6.2 Time series analysis

shoot <- shoot %>% 
  mutate(Year = year(Date), 
         Month = month(Date),
         Weekday = weekdays(Date),
         Week = week(Date),
         WeekMonth = 1+Week-min(Week),
         weekdaynumber = 
           case_when(Weekday == "Monday" ~ 1, Weekday == "Tuesday" ~ 2, Weekday == "Wednesday" ~ 3,
                     Weekday == "Thursday" ~ 4, Weekday == "Friday" ~ 5, Weekday == "Saturday" ~ 6,
                     Weekday == "Sunday" ~ 7),
         MonthChar = 
           case_when(Month == 1 ~ "Jan", Month == 2 ~ "Feb", Month == 3 ~ "Mar", Month == 4 ~ "Apr", Month == 5 ~ "May", Month == 6 ~ "Jun",  
                     Month == 7 ~ "Jul", Month == 8 ~ "Aug", Month == 9 ~ "Sep", Month == 10 ~ "Oct", Month == 11 ~ "Nov", Month == 12 ~ "Dec"))

6.2.1 Calendar Plot 1

shoot %>% 
  plot_ly(x = ~ Month, y = ~Year, z = ~Total_victims, 
          type = "heatmap", mode = 'makers', 
          hoverinfo = 'text',
          text = ~paste(Year, "/",MonthChar,
                        ' ', Total_victims, 'victims', 
                        '"', Title, '"'))
## Warning: 'heatmap' objects don't have these attributes: 'mode'
## Valid attributes include:
## 'type', 'visible', 'showlegend', 'legendgroup', 'opacity', 'name', 'uid', 'ids', 'customdata', 'hoverinfo', 'hoverlabel', 'stream', 'z', 'x', 'x0', 'dx', 'y', 'y0', 'dy', 'text', 'transpose', 'xtype', 'ytype', 'zsmooth', 'connectgaps', 'xgap', 'ygap', 'zauto', 'zmin', 'zmax', 'colorscale', 'autocolorscale', 'reversescale', 'showscale', 'colorbar', 'xaxis', 'yaxis', 'xcalendar', 'ycalendar', 'idssrc', 'customdatasrc', 'hoverinfosrc', 'zsrc', 'xsrc', 'ysrc', 'textsrc', 'key', 'set', 'frame', 'transforms', '_isNestedKey', '_isSimpleKey', '_isGraticule'

The only thing you will recognise is that the Las vegas shooting that happened in october in 2017 stands out extraordinary.

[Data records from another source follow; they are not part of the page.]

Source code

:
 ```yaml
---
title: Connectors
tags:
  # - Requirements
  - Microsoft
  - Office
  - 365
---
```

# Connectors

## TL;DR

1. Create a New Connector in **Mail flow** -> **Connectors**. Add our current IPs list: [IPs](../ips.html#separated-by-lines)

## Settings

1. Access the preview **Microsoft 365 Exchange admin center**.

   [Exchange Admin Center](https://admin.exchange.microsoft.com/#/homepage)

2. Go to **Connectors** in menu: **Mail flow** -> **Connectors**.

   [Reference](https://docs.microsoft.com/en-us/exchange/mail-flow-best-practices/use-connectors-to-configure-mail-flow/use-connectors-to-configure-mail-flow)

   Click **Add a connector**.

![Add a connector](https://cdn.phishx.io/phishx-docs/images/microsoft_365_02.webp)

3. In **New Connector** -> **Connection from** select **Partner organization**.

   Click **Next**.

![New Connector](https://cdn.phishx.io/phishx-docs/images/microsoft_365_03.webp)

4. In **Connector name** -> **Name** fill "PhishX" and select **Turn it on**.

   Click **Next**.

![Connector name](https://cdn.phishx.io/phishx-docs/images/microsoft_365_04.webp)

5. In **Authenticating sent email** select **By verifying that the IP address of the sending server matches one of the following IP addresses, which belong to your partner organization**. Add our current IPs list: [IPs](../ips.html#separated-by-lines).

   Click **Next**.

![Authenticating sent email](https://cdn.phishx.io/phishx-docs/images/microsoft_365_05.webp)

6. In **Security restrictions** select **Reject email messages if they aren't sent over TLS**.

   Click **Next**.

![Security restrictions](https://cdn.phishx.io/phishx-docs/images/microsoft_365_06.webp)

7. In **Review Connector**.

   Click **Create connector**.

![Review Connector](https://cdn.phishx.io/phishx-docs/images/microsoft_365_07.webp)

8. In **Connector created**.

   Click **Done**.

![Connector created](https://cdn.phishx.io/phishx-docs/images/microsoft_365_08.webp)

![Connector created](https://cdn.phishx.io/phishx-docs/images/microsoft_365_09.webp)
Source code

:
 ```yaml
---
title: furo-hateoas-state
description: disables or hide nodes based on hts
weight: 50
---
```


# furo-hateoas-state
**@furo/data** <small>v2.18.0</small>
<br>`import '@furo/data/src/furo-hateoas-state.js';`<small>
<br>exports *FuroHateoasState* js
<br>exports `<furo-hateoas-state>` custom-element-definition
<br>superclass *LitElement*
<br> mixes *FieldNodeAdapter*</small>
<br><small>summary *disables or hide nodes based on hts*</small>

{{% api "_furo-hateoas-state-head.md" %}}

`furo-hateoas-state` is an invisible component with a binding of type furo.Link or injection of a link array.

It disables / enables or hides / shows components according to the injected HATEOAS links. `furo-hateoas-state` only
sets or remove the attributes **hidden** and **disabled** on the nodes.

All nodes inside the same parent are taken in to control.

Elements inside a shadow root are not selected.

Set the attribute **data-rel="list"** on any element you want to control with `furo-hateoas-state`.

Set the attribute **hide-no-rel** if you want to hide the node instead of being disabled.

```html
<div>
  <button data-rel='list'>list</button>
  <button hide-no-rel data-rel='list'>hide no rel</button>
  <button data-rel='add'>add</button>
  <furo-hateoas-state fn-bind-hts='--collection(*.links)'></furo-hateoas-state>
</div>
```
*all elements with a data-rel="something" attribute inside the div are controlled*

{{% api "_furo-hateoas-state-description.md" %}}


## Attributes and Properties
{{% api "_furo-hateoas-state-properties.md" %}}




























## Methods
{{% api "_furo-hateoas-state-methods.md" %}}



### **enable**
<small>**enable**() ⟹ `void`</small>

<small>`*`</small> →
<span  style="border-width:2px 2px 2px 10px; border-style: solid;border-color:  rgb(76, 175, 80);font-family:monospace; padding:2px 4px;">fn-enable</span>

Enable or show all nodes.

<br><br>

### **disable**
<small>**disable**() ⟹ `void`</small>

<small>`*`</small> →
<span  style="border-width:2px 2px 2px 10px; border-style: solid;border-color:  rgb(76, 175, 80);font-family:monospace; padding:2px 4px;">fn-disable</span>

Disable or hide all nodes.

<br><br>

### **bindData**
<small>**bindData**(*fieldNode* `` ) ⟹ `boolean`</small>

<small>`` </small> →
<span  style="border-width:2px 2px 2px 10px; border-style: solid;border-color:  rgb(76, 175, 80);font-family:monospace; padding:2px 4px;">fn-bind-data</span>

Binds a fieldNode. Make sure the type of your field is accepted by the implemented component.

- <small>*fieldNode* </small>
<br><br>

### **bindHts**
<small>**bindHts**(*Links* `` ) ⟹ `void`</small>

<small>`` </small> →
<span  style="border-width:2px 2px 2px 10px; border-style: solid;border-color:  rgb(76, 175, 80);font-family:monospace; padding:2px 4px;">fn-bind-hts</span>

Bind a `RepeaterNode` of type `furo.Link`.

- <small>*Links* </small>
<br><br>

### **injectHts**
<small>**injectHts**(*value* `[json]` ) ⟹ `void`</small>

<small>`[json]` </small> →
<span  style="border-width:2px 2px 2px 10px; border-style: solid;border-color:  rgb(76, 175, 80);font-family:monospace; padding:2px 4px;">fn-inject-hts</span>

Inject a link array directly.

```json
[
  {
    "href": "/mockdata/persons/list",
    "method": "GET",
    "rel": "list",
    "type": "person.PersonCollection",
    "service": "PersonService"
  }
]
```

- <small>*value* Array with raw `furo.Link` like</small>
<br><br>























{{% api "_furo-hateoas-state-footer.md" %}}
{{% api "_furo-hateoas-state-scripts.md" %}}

Because of that, we can not tell anything alse.
So, this lead me that, how about ploting every accidents apart from this shooting accident?

6.2.2 Calendar Plot 2

shoot %>% 
  filter(Title != "Las Vegas Strip mass shooting") %>%  
  plot_ly(x = ~ Month, y = ~Year, z = ~Total_victims, 
          type = "heatmap", mode = 'makers', 
          hoverinfo = 'text',
          text = ~paste(Year, "/",MonthChar,
                        ' ', Total_victims, 'victims', 
                        '"', Title, '"'))
## Warning: 'heatmap' objects don't have these attributes: 'mode'
## Valid attributes include:
## 'type', 'visible', 'showlegend', 'legendgroup', 'opacity', 'name', 'uid', 'ids', 'customdata', 'hoverinfo', 'hoverlabel', 'stream', 'z', 'x', 'x0', 'dx', 'y', 'y0', 'dy', 'text', 'transpose', 'xtype', 'ytype', 'zsmooth', 'connectgaps', 'xgap', 'ygap', 'zauto', 'zmin', 'zmax', 'colorscale', 'autocolorscale', 'reversescale', 'showscale', 'colorbar', 'xaxis', 'yaxis', 'xcalendar', 'ycalendar', 'idssrc', 'customdatasrc', 'hoverinfosrc', 'zsrc', 'xsrc', 'ysrc', 'textsrc', 'key', 'set', 'frame', 'transforms', '_isNestedKey', '_isSimpleKey', '_isGraticule'

Other than the Las Vegas shooting, this plot shows us so many other gun-related accidents that deserve attentions paid such as orland accident in 2016. The second one was “Aurora theater shooting” with 82 victims.
As I mentioned before, the last year’s accident at Las Vegas was by far the most shocking one and brought biggest threat to the entire world. However, those ones are also something we should pay attentions to. I hope this second calendar plot works for those people who want more understanding about the history of US gun shooting accidents history.
Let’s take a alittle closer look at those accidents. At this time, I am gonna take a look at 5 accidents that had unfortunately ended up with so many victims.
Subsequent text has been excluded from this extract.